Dahab is known for iconic dive sites such as the Blue Hole, the Canyon, and the Lighthouse Reef. The Blue Hole, in particular, is a bucket-list dive, with a deep underwater arch and rich marine life. Divers with a technical diving certification will enjoy the challenges the dive sites around Dahab have to offer, the town being a well-known hub for technical diving. 

One particular experience unique to Dahab is ‘camel diving’ in Ras Abu Galum. Divers flock here for baby triggerfish and schools of needlefish, and the experience is (so far) untouched by mass tourism. Heading north of Dahab on a camel, you’ll ride, dive, and repeat, eventually setting up camp under the stars with your Bedouin guides. 

Most of the dive sites in and around Dahab are just a short drive away. If you are travelling to Egypt with a group and you don’t all dive, you may find Dahab a better compromise as you have the option of doing just one dive per day, and spending the rest of the day with the group.

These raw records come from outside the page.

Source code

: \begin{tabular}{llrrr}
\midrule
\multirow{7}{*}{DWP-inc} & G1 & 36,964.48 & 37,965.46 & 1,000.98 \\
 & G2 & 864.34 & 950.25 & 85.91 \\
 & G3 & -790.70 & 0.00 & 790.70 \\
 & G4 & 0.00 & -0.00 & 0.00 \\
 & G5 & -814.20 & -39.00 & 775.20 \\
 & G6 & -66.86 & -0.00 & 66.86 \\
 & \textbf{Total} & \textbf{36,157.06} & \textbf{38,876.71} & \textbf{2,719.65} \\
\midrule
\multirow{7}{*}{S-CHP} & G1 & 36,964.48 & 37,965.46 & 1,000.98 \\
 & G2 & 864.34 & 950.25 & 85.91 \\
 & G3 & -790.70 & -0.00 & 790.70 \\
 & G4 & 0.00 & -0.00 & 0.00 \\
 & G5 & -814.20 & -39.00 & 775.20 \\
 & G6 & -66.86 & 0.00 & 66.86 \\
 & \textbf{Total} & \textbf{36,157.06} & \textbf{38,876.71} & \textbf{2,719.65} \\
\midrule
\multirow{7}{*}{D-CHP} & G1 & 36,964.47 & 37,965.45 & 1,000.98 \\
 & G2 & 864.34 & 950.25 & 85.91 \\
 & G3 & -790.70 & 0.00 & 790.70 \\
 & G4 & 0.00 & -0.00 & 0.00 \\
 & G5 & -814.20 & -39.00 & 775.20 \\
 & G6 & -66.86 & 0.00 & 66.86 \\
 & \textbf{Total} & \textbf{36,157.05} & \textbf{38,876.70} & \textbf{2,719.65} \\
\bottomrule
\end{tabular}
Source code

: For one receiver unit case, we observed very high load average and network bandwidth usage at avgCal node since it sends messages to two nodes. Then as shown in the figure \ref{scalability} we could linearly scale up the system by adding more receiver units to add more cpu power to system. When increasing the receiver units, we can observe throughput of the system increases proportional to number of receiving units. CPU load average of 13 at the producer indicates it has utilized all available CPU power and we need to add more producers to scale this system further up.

The drawback? Dahab doesn’t have any underwater national parks or protected areas. That said, it is only an hour by car to Sharm el Sheikh. If you want to dive at the Ras Mohammed National Park, or the Thistlegorm Shipwreck, it’s a long day, but easily arranged. 


Dahab is also an excellent choice to do your PADI or SSI Open Water certification. Like Sharm el Sheikh, there are more dive centres here than you could shake a stick at. And the international vibe of Dahab means that you can also learn to dive in multiple languages, including English, German, French and Russian. 


Unlike Sharm el Sheikh, many of Dahab’s dive sites are accessible from the shore, making it convenient for multiple dives per day without long boat trips. You just pull on your gear and walk right in. I get seasick, so shore diving is perfect for me. But walking with your equipment on can be exhausting after a few dives, and requires a base level of fitness. 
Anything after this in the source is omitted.